Richard Colley Wellesley (1760-1842) Second Earl of Mornington (Ireland) from 1781. First Earl of Mornington (GB), 1797. First Marquess Wellesley (Ireland) from 1799. Lord Lieutenant of Ireland, 1821-28, 1833-34. Educated at Eton and Christ Church, he was a Pittite MP from 1784, then Governor General of India, 1798-1805, after which he was Foreign Secretary, 1809-12, before resigning and then attempting to form a government after Perceval’s death. He opposed the Congress of Vienna in 1814-15 and the Corn Laws in 1815, but accepted office as Lord Lieutenant in 1822 as a supporter of Catholic Emancipation.

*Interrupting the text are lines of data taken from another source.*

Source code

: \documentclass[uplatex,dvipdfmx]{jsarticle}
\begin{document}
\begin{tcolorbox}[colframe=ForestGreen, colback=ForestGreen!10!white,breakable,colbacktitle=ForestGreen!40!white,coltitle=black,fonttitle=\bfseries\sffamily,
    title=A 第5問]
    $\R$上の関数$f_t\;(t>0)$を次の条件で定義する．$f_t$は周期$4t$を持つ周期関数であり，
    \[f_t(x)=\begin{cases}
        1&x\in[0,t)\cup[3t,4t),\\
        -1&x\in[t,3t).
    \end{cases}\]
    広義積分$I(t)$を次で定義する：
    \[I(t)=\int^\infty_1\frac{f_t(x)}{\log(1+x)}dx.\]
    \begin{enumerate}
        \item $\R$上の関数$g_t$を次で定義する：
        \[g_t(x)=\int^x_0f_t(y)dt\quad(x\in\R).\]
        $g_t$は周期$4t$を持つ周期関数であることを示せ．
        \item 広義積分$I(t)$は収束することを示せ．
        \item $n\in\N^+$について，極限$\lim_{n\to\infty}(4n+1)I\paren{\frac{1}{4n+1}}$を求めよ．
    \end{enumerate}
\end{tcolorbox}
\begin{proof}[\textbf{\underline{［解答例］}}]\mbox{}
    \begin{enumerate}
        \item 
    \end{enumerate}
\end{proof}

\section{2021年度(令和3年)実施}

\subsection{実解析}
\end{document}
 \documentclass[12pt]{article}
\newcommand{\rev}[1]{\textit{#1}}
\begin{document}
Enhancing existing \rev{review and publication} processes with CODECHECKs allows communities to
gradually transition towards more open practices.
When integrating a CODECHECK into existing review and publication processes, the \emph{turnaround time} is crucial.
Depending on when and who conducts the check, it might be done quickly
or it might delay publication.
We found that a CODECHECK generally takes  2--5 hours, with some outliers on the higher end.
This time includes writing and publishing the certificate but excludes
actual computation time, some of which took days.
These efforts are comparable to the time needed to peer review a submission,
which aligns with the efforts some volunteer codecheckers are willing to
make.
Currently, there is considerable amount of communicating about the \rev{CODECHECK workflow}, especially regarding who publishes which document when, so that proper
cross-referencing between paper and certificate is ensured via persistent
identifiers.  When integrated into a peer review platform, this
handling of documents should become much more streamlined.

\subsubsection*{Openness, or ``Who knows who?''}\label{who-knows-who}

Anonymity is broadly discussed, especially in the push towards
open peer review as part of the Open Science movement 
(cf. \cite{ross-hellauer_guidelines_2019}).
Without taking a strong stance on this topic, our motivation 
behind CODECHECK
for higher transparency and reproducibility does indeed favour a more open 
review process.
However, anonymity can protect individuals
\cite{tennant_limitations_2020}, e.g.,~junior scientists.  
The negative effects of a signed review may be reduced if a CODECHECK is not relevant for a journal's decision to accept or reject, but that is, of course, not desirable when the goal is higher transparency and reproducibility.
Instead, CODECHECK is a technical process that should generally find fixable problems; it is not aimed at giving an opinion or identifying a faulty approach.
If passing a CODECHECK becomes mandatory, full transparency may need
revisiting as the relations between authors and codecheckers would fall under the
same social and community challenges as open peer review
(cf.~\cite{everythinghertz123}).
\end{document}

He stayed in office through the Canning and Goderich administrations but resigned when his brother took office because he was not brought into the Cabinet. He was sufficiently crossbench by then that he returned to office as Lord Lieutenant briefly under Grey.
In India he had a good record as an administrator but, by the time he was Foreign Secretary, he had become idle, missing many Cabinet meetings and neglecting diplomatic correspondence. As Lord Lieutenant, he was even more idle but stayed in office because he needed the money, leaving the diligent Goulburn to do the work. His first wife was a French actress; his second wife was a rich (but not rich enough) American. Mrs Arbuthnot summed him up well as ‘a strange compound of brilliant talents and an unconquerable laziness that renders all his great qualities completely worthless’1. Writing to Arbuthnot, Liverpool had used the same description and added: ‘We have known him for thirty years. The acquaintance of Peel and Goulburn has been but recent and they cannot therefore see as well as us, that a man may be wise in some things and most foolish in others.’2
[1] Ibid., Vol. 1, p. 158.
[2] Quoted in Gash, Lord Liverpool p. 204.